Document images with source code:
——————
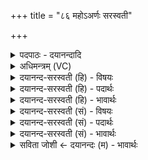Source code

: +++
title = "८६ महोऽअर्णः सरस्वती"

+++
<details><summary>पदपाठः - दयानन्दादि</summary>

म॒हः। अर्णः॑। सर॑स्वती। प्र। चे॒त॒य॒ति॒। के॒तुना॑। धियः॑। विश्वा॑। वि। रा॒ज॒ति॒। ८६।
</details>

<details><summary>अधिमन्त्रम् (VC)</summary>

- सरस्वती देवता
- मधुच्छन्दा ऋषिः
- गायत्री
- षड्जः
</details>

<details><summary>दयानन्द-सरस्वती (हि) - विषयः</summary>

फिर उसी विषय को अगले मन्त्र में कहा है ॥
</details>

<details><summary>दयानन्द-सरस्वती (हि) - पदार्थः</summary>

पदार्थान्वयभाषाः -  हे स्त्री लोगो  ! जैसे (सरस्वती) वाणी (केतुना) उत्तम ज्ञान से (महः) बड़े (अर्णः) आकाश में स्थित शब्दरूप समुद्र को (प्रचेतयति) उत्तम प्रकार से जतलाती है और (विश्वाः) सब (धियः) बुद्धियों को (वि, राजति) नाना प्रकार से प्रकाशित करती है, वैसे विद्याओं में तुम प्रवृत्त होओ ॥८६ ॥
</details>

<details><summary>दयानन्द-सरस्वती (हि) - भावार्थः</summary>

भावार्थभाषाः -  इस मन्त्र में वाचकलुप्तोपमालङ्कार है। कन्याओं को चाहिये कि ब्रह्मचर्य्य से विद्या और सुशिक्षा को समग्र ग्रहण करके अपनी बुद्धियों को बढ़ावें ॥८६ ॥
</details>

<details><summary>दयानन्द-सरस्वती (सं) - विषयः</summary>

पुनस्तमेव विषयमाह ॥
</details>

<details><summary>दयानन्द-सरस्वती (सं) - पदार्थः</summary>

पदार्थान्वयभाषाः -  हे स्त्रियो ! यथा सरस्वती केतुना महो अर्णः प्रचेतयति, विश्वा धियो विराजति, तथा विद्यासु यूयं प्रवृत्ता भवत ॥८६ ॥
</details>

<details><summary>दयानन्द-सरस्वती (सं) - भावार्थः</summary>

भावार्थभाषाः -  अत्र वाचकलुप्तोपमालङ्कारः। कन्याभिर्ब्रह्मचर्येण विद्यासुशिक्षे पूर्णे संगृह्य बुद्धयो वद्धर्यितव्याः ॥८६ ॥
</details>

<details><summary>सविता जोशी ← दयानन्दः (म) - भावार्थः</summary>

भावार्थभाषाः -  या मंत्रात वाचकलुप्तोपमालंकार आहे. मुलींनी ब्रह्मचर्यपूर्वक विद्या व चांगले शिक्षण सम्यक रीतीने ग्रहण करून आपली बुद्धी वाढवावी.
</details>
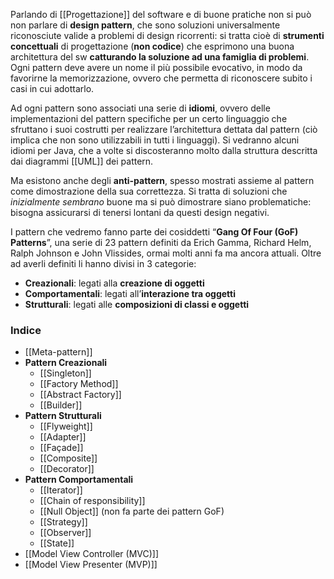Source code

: Parlando di [[Progettazione]] del software e di buone pratiche non si può non parlare di **design pattern**, che sono soluzioni universalmente riconosciute valide a problemi di design ricorrenti: si tratta cioè di **strumenti concettuali** di progettazione (**non codice**) che esprimono una buona architettura del sw **catturando la soluzione ad una famiglia di problemi**. 
Ogni pattern deve avere un nome il più possibile evocativo, in modo da favorirne la memorizzazione, ovvero che permetta di riconoscere subito i casi in cui adottarlo.

Ad ogni pattern sono associati una serie di **idiomi**, ovvero delle implementazioni del pattern specifiche per un certo linguaggio che sfruttano i suoi costrutti per realizzare l’architettura dettata dal pattern (ciò implica che non sono utilizzabili in tutti i linguaggi). Si vedranno alcuni idiomi per Java, che a volte si discosteranno molto dalla struttura descritta dai diagrammi [[UML]] dei pattern.

Ma esistono anche degli **anti-pattern**, spesso mostrati assieme al pattern come dimostrazione della sua correttezza. Si tratta di soluzioni che _inizialmente sembrano_ buone ma si può dimostrare siano problematiche: bisogna assicurarsi di tenersi lontani da questi design negativi.

I pattern che vedremo fanno parte dei cosiddetti “**Gang Of Four (GoF) Patterns**”, una serie di 23 pattern definiti da Erich Gamma, Richard Helm, Ralph Johnson e John Vlissides, ormai molti anni fa ma ancora attuali. 
Oltre ad averli definiti li hanno divisi in 3 categorie:
- **Creazionali**: legati alla **creazione di oggetti**
- **Comportamentali**: legati all’**interazione tra oggetti**
- **Strutturali**: legati alle **composizioni di classi e oggetti**

### Indice
- [[Meta-pattern]]
- **Pattern Creazionali**
	- [[Singleton]]
	- [[Factory Method]]
	- [[Abstract Factory]]
	- [[Builder]]
- **Pattern Strutturali**
	- [[Flyweight]]
	- [[Adapter]]
	- [[Façade]]
	- [[Composite]]
	- [[Decorator]]
- **Pattern Comportamentali**
	- [[Iterator]]
	- [[Chain of responsibility]]
	- [[Null Object]] (non fa parte dei pattern GoF)
	- [[Strategy]]
	- [[Observer]]
	- [[State]]
- [[Model View Controller (MVC)]]
- [[Model View Presenter (MVP)]]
——————
Both ends included, copy word for word the lines from the top of the entries above through the line with "बढ़ावें ॥८६ ॥". No pictures.

Source code

: +++
title = "८६ महोऽअर्णः सरस्वती"

+++
<details><summary>पदपाठः - दयानन्दादि</summary>

म॒हः। अर्णः॑। सर॑स्वती। प्र। चे॒त॒य॒ति॒। के॒तुना॑। धियः॑। विश्वा॑। वि। रा॒ज॒ति॒। ८६।
</details>

<details><summary>अधिमन्त्रम् (VC)</summary>

- सरस्वती देवता
- मधुच्छन्दा ऋषिः
- गायत्री
- षड्जः
</details>

<details><summary>दयानन्द-सरस्वती (हि) - विषयः</summary>

फिर उसी विषय को अगले मन्त्र में कहा है ॥
</details>

<details><summary>दयानन्द-सरस्वती (हि) - पदार्थः</summary>

पदार्थान्वयभाषाः -  हे स्त्री लोगो  ! जैसे (सरस्वती) वाणी (केतुना) उत्तम ज्ञान से (महः) बड़े (अर्णः) आकाश में स्थित शब्दरूप समुद्र को (प्रचेतयति) उत्तम प्रकार से जतलाती है और (विश्वाः) सब (धियः) बुद्धियों को (वि, राजति) नाना प्रकार से प्रकाशित करती है, वैसे विद्याओं में तुम प्रवृत्त होओ ॥८६ ॥
</details>

<details><summary>दयानन्द-सरस्वती (हि) - भावार्थः</summary>

भावार्थभाषाः -  इस मन्त्र में वाचकलुप्तोपमालङ्कार है। कन्याओं को चाहिये कि ब्रह्मचर्य्य से विद्या और सुशिक्षा को समग्र ग्रहण करके अपनी बुद्धियों को बढ़ावें ॥८६ ॥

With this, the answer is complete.